The woman’s expression is, quite literally, stone. Then it softens. “That version of me… pursuing Viveca Hua is rather disorienting, certainly, and I’d have preferred not. But my relationship with the demon—Yves, I mean—is wholesome and well developed, and I like the part where this other Elizaveta told this other me to take care of her daughter. ”

“I was trying,” Maria begins and then falters. “I think—I wanted this version of you to be able to heal. To move on and be happy. I know that’s a little stupid, Inspector, we barely know each other.”

“To move on and be happy,” Fahriye murmurs. “What a thing that would be.”

“I’m sorry for being presumptuous.”

“Not at all. Bodyguard Fahriye seems like such a happy woman. I should see her as aspirational. And,” she adds, “you’ve written her as the kindest, gentlest of them. Dependable, a real foundation. I’m flattered. You’re a more thoughtful person than you let on.”

“Of course not. I wrote all this for a lark.”

Fahriye snorts and leans against the unlit fireplace. At the moment it is warm, or as warm as Scotland ever gets; the hearth will not see use again for a few months. “Planning to pen a third?”

“Gods, I don’t think so. I’ve been playing with fire as it is. The Huas might decide two is fine but three is a bridge too far. My muse is leading me elsewhere, anyway. I’ll come up with my own characters this time, I promise.”

“What’s the next one going to be about?”

“Giant robots,” Maria says, confident. “A brooding underworld lord and a new-made cyborg goddess born to challenge her. It’s going to sell so many copies. A girl’s got to have something to fall back on, Inspector, in case my information brokerage career doesn’t work out.”

Maria admires the sight of her new bodyguard. Recadat Kongmanee is a recent hire, a wraith of sharp lines and flashing eyes that follows Maria as closely as her own shadow. Not many people have the resources to address their trauma with a bodyguard; in hindsight, it probably isn’t a coping mechanism that her therapist would recommend. But in Maria’s defense, she met Recadat at a PTSD group therapy session, so her shrink couldn’t be too angry with her methods.

A convenient coincidence, but Viveca Hua thoroughly vetted Recadat herself, and Yves provided a laconic “sometimes things break your way”; that her friend—and, after all this time, she hopes that she can call Yves a friend—conducted her own, more strenuous investigation is left unsaid.

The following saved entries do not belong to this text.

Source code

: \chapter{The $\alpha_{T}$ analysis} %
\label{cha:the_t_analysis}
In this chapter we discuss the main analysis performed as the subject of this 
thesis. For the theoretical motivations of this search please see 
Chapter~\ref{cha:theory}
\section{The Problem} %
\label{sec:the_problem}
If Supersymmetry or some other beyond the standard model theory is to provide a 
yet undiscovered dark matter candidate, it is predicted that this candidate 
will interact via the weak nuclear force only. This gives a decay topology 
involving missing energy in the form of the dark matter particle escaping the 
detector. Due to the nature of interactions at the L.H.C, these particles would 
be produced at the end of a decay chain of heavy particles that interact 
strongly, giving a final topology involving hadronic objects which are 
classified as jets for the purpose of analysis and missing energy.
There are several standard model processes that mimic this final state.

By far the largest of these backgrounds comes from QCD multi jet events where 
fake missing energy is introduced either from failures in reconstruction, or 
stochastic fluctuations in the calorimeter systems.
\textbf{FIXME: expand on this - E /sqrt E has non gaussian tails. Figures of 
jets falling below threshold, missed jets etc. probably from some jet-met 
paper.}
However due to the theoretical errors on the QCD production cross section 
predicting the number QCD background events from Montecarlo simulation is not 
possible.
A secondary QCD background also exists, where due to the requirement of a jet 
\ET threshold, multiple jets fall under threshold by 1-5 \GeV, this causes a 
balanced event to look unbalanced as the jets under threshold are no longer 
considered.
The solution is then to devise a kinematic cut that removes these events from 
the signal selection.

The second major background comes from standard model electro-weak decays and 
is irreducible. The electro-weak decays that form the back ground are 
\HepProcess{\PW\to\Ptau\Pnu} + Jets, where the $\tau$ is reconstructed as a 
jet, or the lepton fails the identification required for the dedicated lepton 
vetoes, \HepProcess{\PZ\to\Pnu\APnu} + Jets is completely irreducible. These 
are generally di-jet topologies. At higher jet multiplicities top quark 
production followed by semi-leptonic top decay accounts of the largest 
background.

These days, it’s mainly politics—to Maria’s disappointment, her creative career has brought little mortal peril—and over the past year and a half, Recadat has become something like Maria’s aide-de-camp; a natural fit for a woman already occupying a position of deep trust and dependability. Maybe Recadat wasn’t as new to Maria’s life as her first assessment implied; the budding politician has come to rely on the woman in a great many things, not just coordinating her security detail.

At the moment, Recadat is proofreading a printed copy of Maria’s manuscript.

“It’s very fun,” she says, marking an out-of-place conjunction before turning to the next stapled page. “You’ve got a lot of imagination, Ms. Ying.”

“You like it?” she says, pleased. She is, after all, only human: it took a while for her to get past her infatuation with Yves Hua, and Recadat—handsomely androgynous, sleek and eye-catching—has been of incredible help in that regard.

“I’m not very well-read, but yes.” Foolish self-deprecation; in actuality, Maria knows the woman keeps shelves of quite sharp nature writing. “It’s got so much energy; very exuberant. Thannarat’s going to enjoy it when she’s back from holiday with her wife, if you want to share it with her. May I ask,” the bodyguard adds lightly, “how come I’m not in these books?”

Maria leans forward, delighted. “Would you like to be? You’d be the first to ask.”

“Sure. It’s like being immortalized, in a way. As long as I get a signed hardback.”

The politician-slash-author steeples her fingers and grins. “Well, the first book’s all finished, but for the sequel? I’ve got an idea.”